• _WORK INSTRUCTION_
For the entries below, copy exactly the line that contains "Cleaning and Descriptive" through the line that contains "for $t\in[0,1]$, equivalently", both ends included, and exclude all pictures.

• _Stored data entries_
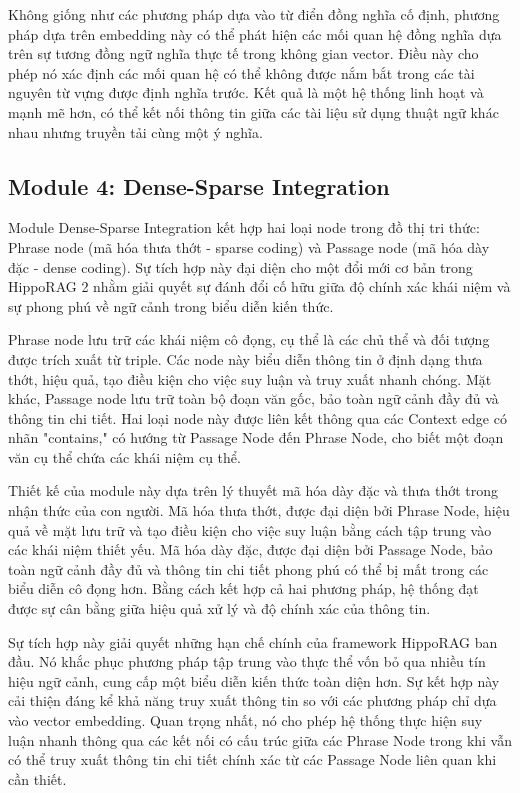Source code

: \documentclass[../main.tex]{subfiles}
\begin{document}
Không giống như các phương pháp dựa vào từ điển đồng nghĩa cố định, phương pháp dựa trên embedding này có thể phát hiện các mối quan hệ đồng nghĩa dựa trên sự tương đồng ngữ nghĩa thực tế trong không gian vector. Điều này cho phép nó xác định các mối quan hệ có thể không được nắm bắt trong các tài nguyên từ vựng được định nghĩa trước. Kết quả là một hệ thống linh hoạt và mạnh mẽ hơn, có thể kết nối thông tin giữa các tài liệu sử dụng thuật ngữ khác nhau nhưng truyền tải cùng một ý nghĩa.

\subsection{Module 4: Dense-Sparse Integration}
Module Dense-Sparse Integration kết hợp hai loại node trong đồ thị tri thức: Phrase node (mã hóa thưa thớt - sparse coding) và Passage node (mã hóa dày đặc - dense coding). Sự tích hợp này đại diện cho một đổi mới cơ bản trong HippoRAG 2 nhằm giải quyết sự đánh đổi cố hữu giữa độ chính xác khái niệm và sự phong phú về ngữ cảnh trong biểu diễn kiến thức.

Phrase node lưu trữ các khái niệm cô đọng, cụ thể là các chủ thể và đối tượng được trích xuất từ triple. Các node này biểu diễn thông tin ở định dạng thưa thớt, hiệu quả, tạo điều kiện cho việc suy luận và truy xuất nhanh chóng. Mặt khác, Passage node lưu trữ toàn bộ đoạn văn gốc, bảo toàn ngữ cảnh đầy đủ và thông tin chi tiết. Hai loại node này được liên kết thông qua các Context edge có nhãn "contains," có hướng từ Passage Node đến Phrase Node, cho biết một đoạn văn cụ thể chứa các khái niệm cụ thể.

Thiết kế của module này dựa trên lý thuyết mã hóa dày đặc và thưa thớt trong nhận thức của con người. Mã hóa thưa thớt, được đại diện bởi Phrase Node, hiệu quả về mặt lưu trữ và tạo điều kiện cho việc suy luận bằng cách tập trung vào các khái niệm thiết yếu. Mã hóa dày đặc, được đại diện bởi Passage Node, bảo toàn ngữ cảnh đầy đủ và thông tin chi tiết phong phú có thể bị mất trong các biểu diễn cô đọng hơn. Bằng cách kết hợp cả hai phương pháp, hệ thống đạt được sự cân bằng giữa hiệu quả xử lý và độ chính xác của thông tin.

Sự tích hợp này giải quyết những hạn chế chính của framework HippoRAG ban đầu. Nó khắc phục phương pháp tập trung vào thực thể vốn bỏ qua nhiều tín hiệu ngữ cảnh, cung cấp một biểu diễn kiến thức toàn diện hơn. Sự kết hợp này cải thiện đáng kể khả năng truy xuất thông tin so với các phương pháp chỉ dựa vào vector embedding. Quan trọng nhất, nó cho phép hệ thống thực hiện suy luận nhanh thông qua các kết nối có cấu trúc giữa các Phrase Node trong khi vẫn có thể truy xuất thông tin chi tiết chính xác từ các Passage Node liên quan khi cần thiết.
\end{document}
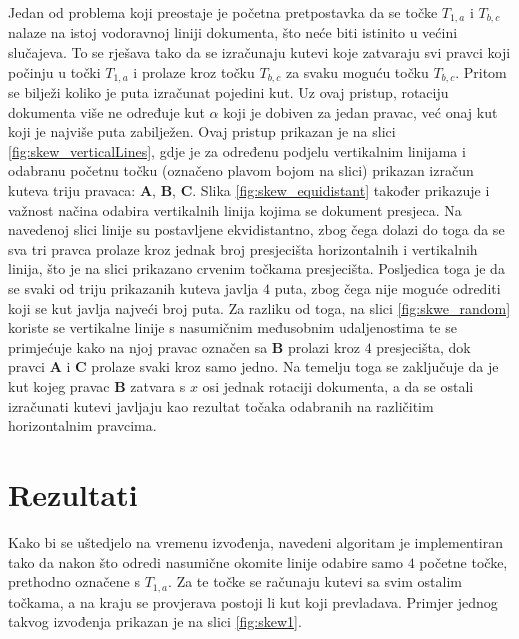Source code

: \documentclass[times, utf8, zavrsni, numeric]{fer}
\begin{document}
Jedan od problema koji preostaje je početna pretpostavka da se točke $T_{1, a}$ i $T_{b, c}$ nalaze na istoj vodoravnoj liniji dokumenta, što neće biti istinito u većini slučajeva.
To se rješava tako da se izračunaju kutevi koje zatvaraju svi pravci koji počinju u točki $T_{1, a}$ i prolaze kroz točku $T_{b, c}$ za svaku moguću točku $T_{b, c}$.
Pritom se bilježi koliko je puta izračunat pojedini kut.
Uz ovaj pristup, rotaciju dokumenta više ne određuje kut $\alpha$ koji je dobiven za jedan pravac, već onaj kut koji je najviše puta zabilježen.
Ovaj pristup prikazan je na slici \ref{fig:skew_verticalLines}, gdje je za određenu podjelu vertikalnim linijama i odabranu početnu točku (označeno plavom bojom na slici) prikazan izračun kuteva triju pravaca: \textbf{A}, \textbf{B}, \textbf{C}.
Slika \ref{fig:skew_equidistant} također prikazuje i važnost načina odabira vertikalnih linija kojima se dokument presjeca.
Na navedenoj slici linije su postavljene ekvidistantno, zbog čega dolazi do toga da se sva tri pravca prolaze kroz jednak broj presjecišta horizontalnih i vertikalnih linija, što je na slici prikazano crvenim točkama presjecišta.
Posljedica toga je da se svaki od triju prikazanih kuteva javlja $4$ puta, zbog čega nije moguće odrediti koji se kut javlja najveći broj puta.
Za razliku od toga, na slici \ref{fig:skwe_random} koriste se vertikalne linije s nasumičnim međusobnim udaljenostima te se primjećuje kako na njoj pravac označen sa \textbf{B} prolazi kroz $4$ presjecišta, dok pravci \textbf{A} i \textbf{C} prolaze svaki kroz samo jedno.
Na temelju toga se zaključuje da je kut kojeg pravac \textbf{B} zatvara s $x$ osi jednak rotaciji dokumenta, a da se ostali izračunati kutevi javljaju kao rezultat točaka odabranih na različitim horizontalnim pravcima.

\section{Rezultati}
Kako bi se uštedjelo na vremenu izvođenja, navedeni algoritam je implementiran tako da nakon što odredi nasumične okomite linije odabire samo $4$ početne točke, prethodno označene s $T_{1, a}$.
Za te točke se računaju kutevi sa svim ostalim točkama, a na kraju se provjerava postoji li kut koji prevladava.
Primjer jednog takvog izvođenja prikazan je na slici \ref{fig:skew1}.\\
\end{document}
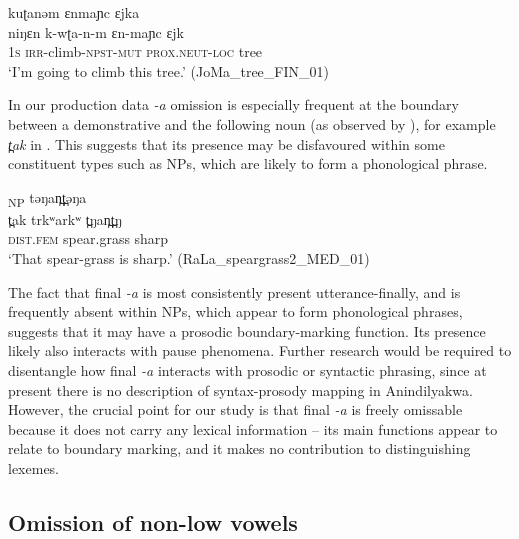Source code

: \documentclass[output=paper,colorlinks,citecolor=brown]{langscibook}
\begin{document}
\ea\label{ex:mansfield:2}
 {kuʈanəm} {ɛnmaɲc} {ɛjka} \\
       niŋɛn k-wʈa-n-m ɛn-maɲc ɛjk\\
       \textsc{1s} \textsc{irr}{}-climb-\textsc{npst-mut} \textsc{prox.neut-loc} tree\\
\glt   ‘I’m going to climb this tree.’ (JoMa\_tree\_FIN\_01)\z


In our production data \textit{{}-a} omission is especially frequent at the boundary between a demonstrative and the following noun (as observed by \citealt{Heath:2020aa}), for example \textit{t̪ak} in . This suggests that its presence may be disfavoured within some constituent types such as NPs, which are likely to form a phonological phrase. 

\ea\label{ex:mansfield:3}
\glll [{t̪ak} {t̪urkʷarəkʷa}]\textsubscript{NP} {təŋan̪t̪əŋa}\\
       {\db}t̪ak trkʷarkʷ t̪ŋan̪t̪ŋ\\
       \textsc{dist.fem} spear.grass sharp\\
\glt   ‘That spear-grass is sharp.’ (RaLa\_speargrass2\_MED\_01)\z

The fact that final \textit{{}-a} is most consistently present utterance-finally, and is frequently absent within NPs, which appear to form phonological phrases, suggests that it may have a prosodic boundary-marking function. Its presence likely also interacts with pause phenomena. Further research would be required to disentangle how final \textit{{}-a} interacts with prosodic or syntactic phrasing, since at present there is no description of syntax-prosody mapping in Anindilyakwa. However, the crucial point for our study is that final \textit{{}-a} is freely omissable because it does not carry any lexical information – its main functions appear to relate to boundary marking, and it makes no contribution to distinguishing lexemes.


\subsection{Omission of non-low vowels}\label{sec:mansfield:5.3}
\end{document}
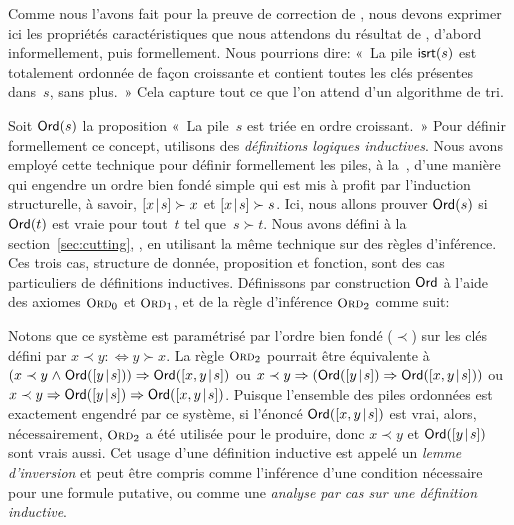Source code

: Comme nous l'avons fait pour la preuve de correction de 
, nous devons exprimer ici les propriétés
caractéristiques que nous attendons du résultat de ,
d'abord informellement, puis formellement. Nous pourrions dire: «~La
pile \(\textsf{isrt}(s)\) est totalement
ordonnée de façon croissante et contient toutes les clés présentes
dans~\(s\), sans plus.~» Cela capture tout ce que l'on attend d'un
algorithme de tri.

Soit \(\textsf{Ord}({s})\) la proposition «~La
pile~\(s\) est triée en ordre croissant.~» Pour définir formellement ce
concept, utilisons des \emph{définitions logiques inductives}.
 Nous avons employé cette
technique pour définir formellement les piles, à
la~, d'une manière qui engendre un ordre bien
fondé simple qui est mis à profit par l'induction structurelle, à
savoir, \([{x}\!\mid\!{s}] \succ x\) et \([{x}\!\mid\!{s}] \succ s\). Ici, nous
allons prouver \(\textsf{Ord}({s})\) si \(\textsf{Ord}({t})\) est vraie pour
tout~\(t\) tel que~\(s \succ t\). Nous avons défini  à la
section~\ref{sec:cutting}, , en utilisant la
même technique sur des règles d'inférence. Ces trois cas, structure de
donnée, proposition et fonction, sont des cas particuliers de
définitions inductives. Définissons par construction
\(\textsf{Ord}\) à l'aide des axiomes \(\TirName{Ord}_0\) et
\(\TirName{Ord}_1\), et de la règle d'inférence \(\TirName{Ord}_2\)
comme suit:\label{def:Ord}
Notons que ce système est paramétrisé par l'ordre bien fondé
(\(\prec\)) sur les clés défini par \(x \prec y :\Leftrightarrow y
\succ x\). La règle \(\TirName{Ord}_2\) pourrait être équivalente à
\((x \prec y \mathrel{\wedge} \textsf{Ord}({[{y}\!\mid\!{s}]})) \Rightarrow
\textsf{Ord}({[{x,y}\!\mid\!{s}]})\) ou \(x \prec y \Rightarrow
(\textsf{Ord}({[{y}\!\mid\!{s}]}) \Rightarrow \textsf{Ord}({[{x,y}\!\mid\!{s}]}))\) ou
\(x \prec y \Rightarrow \textsf{Ord}({[{y}\!\mid\!{s}]}) \Rightarrow
\textsf{Ord}({[{x,y}\!\mid\!{s}]})\). Puisque l'ensemble des piles ordonnées
est exactement engendré par ce système, si l'énoncé
\(\textsf{Ord}({[{x,y}\!\mid\!{s}]})\) est vrai, alors, nécessairement,
\(\TirName{Ord}_2\) a été utilisée pour le produire, donc \(x \prec
y\) et \(\textsf{Ord}({[{y}\!\mid\!{s}]})\) sont vrais aussi. Cet usage d'une
définition inductive est appelé un \emph{lemme
  d'inversion} et peut être compris
comme l'inférence d'une condition nécessaire pour une formule
putative, ou comme une \emph{analyse par cas sur une définition
  inductive}.


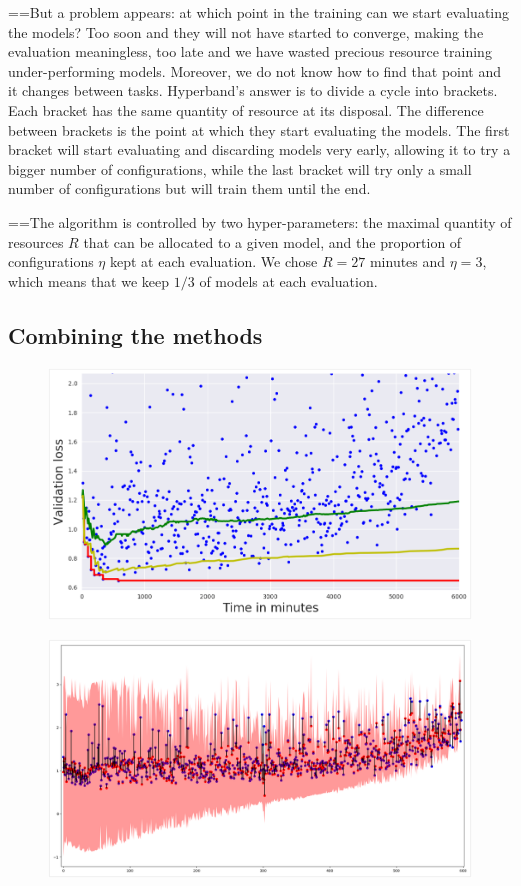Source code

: ==But a problem appears: at which point in the training can we start evaluating the models? Too soon and they will not have started to converge, making the evaluation meaningless, too late and we have wasted precious resource training under-performing models. Moreover, we do not know how to find that point and it changes between tasks. Hyperband's answer is to divide a cycle into brackets. Each bracket has the same quantity of resource at its disposal. The difference between brackets is the point at which they start evaluating the models. The first bracket will start evaluating and discarding models very early, allowing it to try a bigger number of configurations, while the last bracket will try only a small number of configurations but will train them until the end.

==The algorithm is controlled by two hyper-parameters: the maximal quantity of resources $R$ that can be allocated to a given model, and the proportion of configurations $\eta$ kept at each evaluation. We chose $R = 27$ minutes and $\eta = 3$, which means that we keep $1/3$ of models at each evaluation.

\subsection{Combining the methods}

\begin{figure}[htb]
	\centering
	\includegraphics[width=.95\linewidth]{img_hyperopt/bo_acc_time.png}
	\label{fig:bo_acc_time}
\end{figure}

\begin{figure}[htb]
	\centering
	\includegraphics[width=.95\linewidth]{img_hyperopt/bo_error_time.png}
	\label{fig:bo_error_time}
\end{figure}

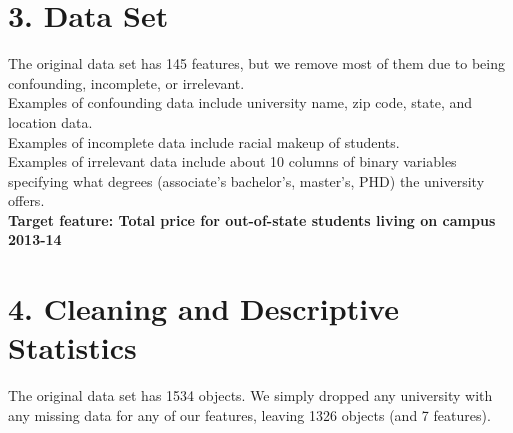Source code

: \documentclass[12pt, a4, epsf] {article}
\theoremstyle{plain}
\theoremstyle{definition}
\begin{document}
\section*{3. Data Set}
The original data set has 145 features, but we remove most of them due to being confounding, incomplete, or irrelevant.\\
Examples of confounding data include university name, zip code, state, and location data.\\
Examples of incomplete data include racial makeup of students.\\
Examples of irrelevant data include about 10 columns of binary variables specifying what degrees (associate's bachelor's, master's, PHD) the university offers.\\
\textbf{Target feature: Total price for out-of-state students living on campus 2013-14}
\section*{4. Cleaning and Descriptive Statistics}
The original data set has 1534 objects. We simply dropped any university with any missing data for any of our features, leaving 1326 objects (and 7 features).
\end{document}
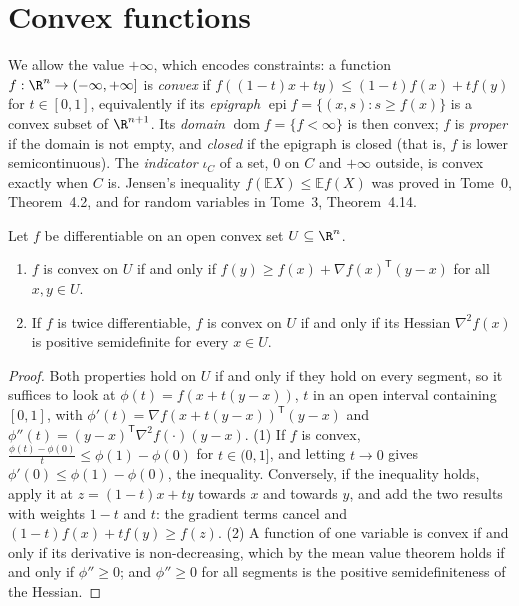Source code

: \section{Convex functions}\label{sec:convexfunctions}

We allow the value $+\infty$, which encodes constraints: a function $f:\R^n\to(-\infty,+\infty]$ is \emph{convex} if
$f((1-t)x+ty)\le(1-t)f(x)+tf(y)$ for $t\in[0,1]$, equivalently if its \emph{epigraph} $\operatorname{epi}f=\{(x,s):s\ge f(x)\}$ is a convex subset of $\R^{n+1}$. Its
\emph{domain} $\operatorname{dom}f=\{f<\infty\}$ is then convex; $f$ is \emph{proper} if the domain is not empty, and \emph{closed} if the epigraph is closed (that is, $f$ is lower
semicontinuous). The \emph{indicator} $\iota_C$ of a set, $0$ on $C$ and $+\infty$ outside, is convex exactly when $C$ is. Jensen's inequality
$f(\mathbb EX)\le\mathbb Ef(X)$ was proved in Tome~0, Theorem~4.2, and for random variables in Tome~3, Theorem~4.14.

\begin{proposition}\label{prop:convextests}
Let $f$ be differentiable on an open convex set $U\subseteq\R^n$.
\begin{enumerate}
\item $f$ is convex on $U$ if and only if $f(y)\ge f(x)+\nabla f(x)^{\mathsf T}(y-x)$ for all $x,y\in U$.
\item If $f$ is twice differentiable, $f$ is convex on $U$ if and only if its Hessian $\nabla^2f(x)$ is positive semidefinite for every $x\in U$.
\end{enumerate}
\end{proposition}
\begin{proof}
Both properties hold on $U$ if and only if they hold on every segment, so it suffices to look at $\phi(t)=f(x+t(y-x))$, $t$ in an open interval containing $[0,1]$, with
$\phi'(t)=\nabla f(x+t(y-x))^{\mathsf T}(y-x)$ and $\phi''(t)=(y-x)^{\mathsf T}\nabla^2f(\cdot)(y-x)$. (1) If $f$ is convex, $\frac{\phi(t)-\phi(0)}t\le\phi(1)-\phi(0)$ for
$t\in(0,1]$, and letting $t\to0$ gives $\phi'(0)\le\phi(1)-\phi(0)$, the inequality. Conversely, if the inequality holds, apply it at $z=(1-t)x+ty$ towards $x$ and towards $y$,
and add the two results with weights $1-t$ and $t$: the gradient terms cancel and $(1-t)f(x)+tf(y)\ge f(z)$. (2) A function of one variable is convex if and only if
its derivative is non-decreasing, which by the mean value theorem holds if and only if $\phi''\ge0$; and $\phi''\ge0$ for all segments is the positive
semidefiniteness of the Hessian.
\end{proof}

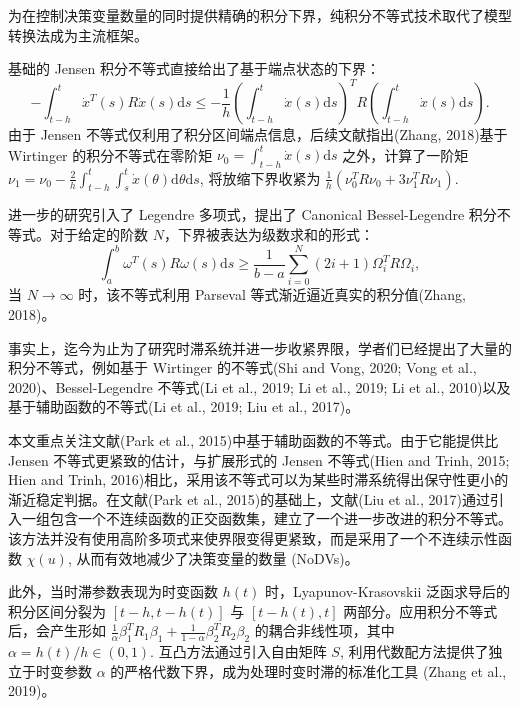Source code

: \documentclass[a4paper, 12pt, oneside]{article}
\theoremstyle{cn_theorem}
\begin{document}
为在控制决策变量数量的同时提供精确的积分下界，纯积分不等式技术取代了模型转换法成为主流框架。

基础的 Jensen 积分不等式直接给出了基于端点状态的下界：
\begin{equation*}
    -\int_{t-h}^t \dot{x}^T(s) R \dot{x}(s) \mathrm{d}s \le -\frac{1}{h} \left( \int_{t-h}^t \dot{x}(s) \mathrm{d}s \right)^T R \left( \int_{t-h}^t \dot{x}(s) \mathrm{d}s \right).
\end{equation*}
由于 Jensen 不等式仅利用了积分区间端点信息，后续文献指出(Zhang, 2018)基于 Wirtinger 的积分不等式在零阶矩 $\nu_0 = \int_{t-h}^t \dot{x}(s)\mathrm{d}s$ 之外，计算了一阶矩 $\nu_1 = \nu_0 - \frac{2}{h}\int_{t-h}^t \int_s^t \dot{x}(\theta)\mathrm{d}\theta \mathrm{d}s$, 将放缩下界收紧为 $\frac{1}{h} ( \nu_0^T R \nu_0 + 3 \nu_1^T R \nu_1 )$.

进一步的研究引入了 Legendre 多项式，提出了 Canonical Bessel-Legendre 积分不等式。对于给定的阶数 $N$，下界被表达为级数求和的形式：
\begin{equation*}
    \int_a^b \omega^T(s) R \omega(s) \mathrm{d}s \ge \frac{1}{b-a} \sum_{i=0}^N (2i+1) \Omega_i^T R \Omega_i,
\end{equation*}
当 $N \to \infty$ 时，该不等式利用 Parseval 等式渐近逼近真实的积分值(Zhang, 2018)。

事实上，迄今为止为了研究时滞系统并进一步收紧界限，学者们已经提出了大量的积分不等式，例如基于 Wirtinger 的不等式(Shi and Vong, 2020; Vong et al., 2020)、Bessel-Legendre 不等式(Li et al., 2019; Li et al., 2019; Li et al., 2010)以及基于辅助函数的不等式(Li et al., 2019; Liu et al., 2017)。

本文重点关注文献(Park et al., 2015)中基于辅助函数的不等式。由于它能提供比 Jensen 不等式更紧致的估计，与扩展形式的 Jensen 不等式(Hien and Trinh, 2015; Hien and Trinh, 2016)相比，采用该不等式可以为某些时滞系统得出保守性更小的渐近稳定判据。在文献(Park et al., 2015)的基础上，文献(Liu et al., 2017)通过引入一组包含一个不连续函数的正交函数集，建立了一个进一步改进的积分不等式。该方法并没有使用高阶多项式来使界限变得更紧致，而是采用了一个不连续示性函数 $\chi(u)$, 从而有效地减少了决策变量的数量 (NoDVs)。

此外，当时滞参数表现为时变函数 $h(t)$ 时，Lyapunov-Krasovskii 泛函求导后的积分区间分裂为 $[t-h, t-h(t)]$ 与 $[t-h(t), t]$ 两部分。应用积分不等式后，会产生形如 $\frac{1}{\alpha} \beta_1^T R_1 \beta_1 + \frac{1}{1-\alpha} \beta_2^T R_2 \beta_2$ 的耦合非线性项，其中 $\alpha = h(t)/h \in (0, 1)$. 互凸方法通过引入自由矩阵 $S$, 利用代数配方法提供了独立于时变参数 $\alpha$ 的严格代数下界，成为处理时变时滞的标准化工具 (Zhang et al., 2019)。
\end{document}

• _RESPONSE TO THIS TASK_
\section*{4. Cleaning and Descriptive Statistics}
The original data set has 1534 objects. We simply dropped any university with any missing data for any of our features, leaving 1326 objects (and 7 features).
\end{document}
Source code

: \section{Convex functions}\label{sec:convexfunctions}

We allow the value $+\infty$, which encodes constraints: a function $f:\R^n\to(-\infty,+\infty]$ is \emph{convex} if
$f((1-t)x+ty)\le(1-t)f(x)+tf(y)$ for $t\in[0,1]$, equivalently if its \emph{epigraph} $\operatorname{epi}f=\{(x,s):s\ge f(x)\}$ is a convex subset of $\R^{n+1}$. Its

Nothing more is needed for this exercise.